PROMPT | Provide the data again in its entirety, exactly as given.

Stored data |

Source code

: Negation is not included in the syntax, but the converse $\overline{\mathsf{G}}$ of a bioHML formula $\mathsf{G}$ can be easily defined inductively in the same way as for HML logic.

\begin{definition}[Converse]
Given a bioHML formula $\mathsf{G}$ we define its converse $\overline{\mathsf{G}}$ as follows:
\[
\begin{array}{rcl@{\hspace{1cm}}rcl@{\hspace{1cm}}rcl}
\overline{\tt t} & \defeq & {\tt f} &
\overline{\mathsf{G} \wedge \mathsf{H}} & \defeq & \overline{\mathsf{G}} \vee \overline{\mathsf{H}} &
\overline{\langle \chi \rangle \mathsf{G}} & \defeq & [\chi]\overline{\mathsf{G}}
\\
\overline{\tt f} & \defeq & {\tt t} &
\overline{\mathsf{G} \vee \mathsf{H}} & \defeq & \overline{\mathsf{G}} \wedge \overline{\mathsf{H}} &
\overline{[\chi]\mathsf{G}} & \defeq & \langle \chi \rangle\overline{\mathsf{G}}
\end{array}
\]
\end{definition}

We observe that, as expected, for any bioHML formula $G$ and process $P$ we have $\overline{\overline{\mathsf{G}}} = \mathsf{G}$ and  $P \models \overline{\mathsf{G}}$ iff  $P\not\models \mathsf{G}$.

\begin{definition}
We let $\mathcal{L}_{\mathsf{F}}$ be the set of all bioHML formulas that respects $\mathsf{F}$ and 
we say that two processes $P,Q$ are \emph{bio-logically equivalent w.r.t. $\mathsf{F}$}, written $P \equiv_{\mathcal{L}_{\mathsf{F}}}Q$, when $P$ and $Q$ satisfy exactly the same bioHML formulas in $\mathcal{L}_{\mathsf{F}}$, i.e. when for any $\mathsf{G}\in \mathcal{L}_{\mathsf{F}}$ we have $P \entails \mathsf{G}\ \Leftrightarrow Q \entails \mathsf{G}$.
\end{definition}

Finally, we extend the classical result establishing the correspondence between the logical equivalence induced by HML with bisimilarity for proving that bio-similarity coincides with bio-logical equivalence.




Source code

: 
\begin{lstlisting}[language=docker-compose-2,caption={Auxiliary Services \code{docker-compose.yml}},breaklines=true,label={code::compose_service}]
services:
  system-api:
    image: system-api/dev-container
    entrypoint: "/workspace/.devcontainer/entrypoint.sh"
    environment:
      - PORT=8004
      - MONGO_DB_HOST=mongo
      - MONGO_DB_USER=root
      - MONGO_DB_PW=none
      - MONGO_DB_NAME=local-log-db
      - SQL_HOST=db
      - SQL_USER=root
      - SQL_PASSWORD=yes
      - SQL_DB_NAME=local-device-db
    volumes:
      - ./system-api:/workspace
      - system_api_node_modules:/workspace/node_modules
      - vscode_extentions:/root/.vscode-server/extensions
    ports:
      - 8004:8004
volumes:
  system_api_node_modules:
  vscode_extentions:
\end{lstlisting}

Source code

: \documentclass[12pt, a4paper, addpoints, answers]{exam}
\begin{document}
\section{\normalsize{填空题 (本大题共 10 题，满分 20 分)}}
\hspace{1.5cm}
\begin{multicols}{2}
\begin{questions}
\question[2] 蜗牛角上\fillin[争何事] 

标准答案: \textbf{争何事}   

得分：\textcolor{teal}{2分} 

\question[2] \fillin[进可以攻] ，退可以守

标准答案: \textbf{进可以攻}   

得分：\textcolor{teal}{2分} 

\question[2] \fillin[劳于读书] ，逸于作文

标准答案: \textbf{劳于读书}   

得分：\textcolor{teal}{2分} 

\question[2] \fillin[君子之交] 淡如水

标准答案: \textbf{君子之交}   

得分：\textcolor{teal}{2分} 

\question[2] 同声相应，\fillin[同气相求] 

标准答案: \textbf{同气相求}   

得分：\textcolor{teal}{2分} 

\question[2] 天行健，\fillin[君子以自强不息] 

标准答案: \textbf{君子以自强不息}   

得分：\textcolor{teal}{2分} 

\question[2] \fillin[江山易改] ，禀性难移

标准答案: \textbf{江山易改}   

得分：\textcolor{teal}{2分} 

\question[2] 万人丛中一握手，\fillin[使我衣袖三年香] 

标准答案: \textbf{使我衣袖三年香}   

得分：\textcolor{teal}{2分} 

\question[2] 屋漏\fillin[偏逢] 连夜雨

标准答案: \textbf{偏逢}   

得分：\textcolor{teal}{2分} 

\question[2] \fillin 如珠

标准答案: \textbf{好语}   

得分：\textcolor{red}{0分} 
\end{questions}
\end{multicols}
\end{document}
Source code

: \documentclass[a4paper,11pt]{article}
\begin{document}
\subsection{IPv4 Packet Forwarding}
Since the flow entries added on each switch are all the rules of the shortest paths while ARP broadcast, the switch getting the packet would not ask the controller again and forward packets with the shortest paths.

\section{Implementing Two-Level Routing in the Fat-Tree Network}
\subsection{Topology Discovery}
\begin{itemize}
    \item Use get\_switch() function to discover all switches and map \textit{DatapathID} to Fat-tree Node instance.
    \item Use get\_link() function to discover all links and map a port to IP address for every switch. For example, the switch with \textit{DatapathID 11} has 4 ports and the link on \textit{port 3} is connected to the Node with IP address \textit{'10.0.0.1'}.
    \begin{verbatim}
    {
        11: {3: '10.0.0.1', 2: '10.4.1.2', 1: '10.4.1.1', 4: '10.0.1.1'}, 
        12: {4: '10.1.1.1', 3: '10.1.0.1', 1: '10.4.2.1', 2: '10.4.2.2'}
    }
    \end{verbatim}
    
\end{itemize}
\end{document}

RESULT |
Source code

: Negation is not included in the syntax, but the converse $\overline{\mathsf{G}}$ of a bioHML formula $\mathsf{G}$ can be easily defined inductively in the same way as for HML logic.

\begin{definition}[Converse]
Given a bioHML formula $\mathsf{G}$ we define its converse $\overline{\mathsf{G}}$ as follows:
\[
\begin{array}{rcl@{\hspace{1cm}}rcl@{\hspace{1cm}}rcl}
\overline{\tt t} & \defeq & {\tt f} &
\overline{\mathsf{G} \wedge \mathsf{H}} & \defeq & \overline{\mathsf{G}} \vee \overline{\mathsf{H}} &
\overline{\langle \chi \rangle \mathsf{G}} & \defeq & [\chi]\overline{\mathsf{G}}
\\
\overline{\tt f} & \defeq & {\tt t} &
\overline{\mathsf{G} \vee \mathsf{H}} & \defeq & \overline{\mathsf{G}} \wedge \overline{\mathsf{H}} &
\overline{[\chi]\mathsf{G}} & \defeq & \langle \chi \rangle\overline{\mathsf{G}}
\end{array}
\]
\end{definition}

We observe that, as expected, for any bioHML formula $G$ and process $P$ we have $\overline{\overline{\mathsf{G}}} = \mathsf{G}$ and  $P \models \overline{\mathsf{G}}$ iff  $P\not\models \mathsf{G}$.

\begin{definition}
We let $\mathcal{L}_{\mathsf{F}}$ be the set of all bioHML formulas that respects $\mathsf{F}$ and 
we say that two processes $P,Q$ are \emph{bio-logically equivalent w.r.t. $\mathsf{F}$}, written $P \equiv_{\mathcal{L}_{\mathsf{F}}}Q$, when $P$ and $Q$ satisfy exactly the same bioHML formulas in $\mathcal{L}_{\mathsf{F}}$, i.e. when for any $\mathsf{G}\in \mathcal{L}_{\mathsf{F}}$ we have $P \entails \mathsf{G}\ \Leftrightarrow Q \entails \mathsf{G}$.
\end{definition}

Finally, we extend the classical result establishing the correspondence between the logical equivalence induced by HML with bisimilarity for proving that bio-similarity coincides with bio-logical equivalence.




Source code

: 
\begin{lstlisting}[language=docker-compose-2,caption={Auxiliary Services \code{docker-compose.yml}},breaklines=true,label={code::compose_service}]
services:
  system-api:
    image: system-api/dev-container
    entrypoint: "/workspace/.devcontainer/entrypoint.sh"
    environment:
      - PORT=8004
      - MONGO_DB_HOST=mongo
      - MONGO_DB_USER=root
      - MONGO_DB_PW=none
      - MONGO_DB_NAME=local-log-db
      - SQL_HOST=db
      - SQL_USER=root
      - SQL_PASSWORD=yes
      - SQL_DB_NAME=local-device-db
    volumes:
      - ./system-api:/workspace
      - system_api_node_modules:/workspace/node_modules
      - vscode_extentions:/root/.vscode-server/extensions
    ports:
      - 8004:8004
volumes:
  system_api_node_modules:
  vscode_extentions:
\end{lstlisting}

Source code

: \documentclass[12pt, a4paper, addpoints, answers]{exam}
\begin{document}
\section{\normalsize{填空题 (本大题共 10 题，满分 20 分)}}
\hspace{1.5cm}
\begin{multicols}{2}
\begin{questions}
\question[2] 蜗牛角上\fillin[争何事] 

标准答案: \textbf{争何事}   

得分：\textcolor{teal}{2分} 

\question[2] \fillin[进可以攻] ，退可以守

标准答案: \textbf{进可以攻}   

得分：\textcolor{teal}{2分} 

\question[2] \fillin[劳于读书] ，逸于作文

标准答案: \textbf{劳于读书}   

得分：\textcolor{teal}{2分} 

\question[2] \fillin[君子之交] 淡如水

标准答案: \textbf{君子之交}   

得分：\textcolor{teal}{2分} 

\question[2] 同声相应，\fillin[同气相求] 

标准答案: \textbf{同气相求}   

得分：\textcolor{teal}{2分} 

\question[2] 天行健，\fillin[君子以自强不息] 

标准答案: \textbf{君子以自强不息}   

得分：\textcolor{teal}{2分} 

\question[2] \fillin[江山易改] ，禀性难移

标准答案: \textbf{江山易改}   

得分：\textcolor{teal}{2分} 

\question[2] 万人丛中一握手，\fillin[使我衣袖三年香] 

标准答案: \textbf{使我衣袖三年香}   

得分：\textcolor{teal}{2分} 

\question[2] 屋漏\fillin[偏逢] 连夜雨

标准答案: \textbf{偏逢}   

得分：\textcolor{teal}{2分} 

\question[2] \fillin 如珠

标准答案: \textbf{好语}   

得分：\textcolor{red}{0分} 
\end{questions}
\end{multicols}
\end{document}
Source code

: \documentclass[a4paper,11pt]{article}
\begin{document}
\subsection{IPv4 Packet Forwarding}
Since the flow entries added on each switch are all the rules of the shortest paths while ARP broadcast, the switch getting the packet would not ask the controller again and forward packets with the shortest paths.

\section{Implementing Two-Level Routing in the Fat-Tree Network}
\subsection{Topology Discovery}
\begin{itemize}
    \item Use get\_switch() function to discover all switches and map \textit{DatapathID} to Fat-tree Node instance.
    \item Use get\_link() function to discover all links and map a port to IP address for every switch. For example, the switch with \textit{DatapathID 11} has 4 ports and the link on \textit{port 3} is connected to the Node with IP address \textit{'10.0.0.1'}.
    \begin{verbatim}
    {
        11: {3: '10.0.0.1', 2: '10.4.1.2', 1: '10.4.1.1', 4: '10.0.1.1'}, 
        12: {4: '10.1.1.1', 3: '10.1.0.1', 1: '10.4.2.1', 2: '10.4.2.2'}
    }
    \end{verbatim}
    
\end{itemize}
\end{document}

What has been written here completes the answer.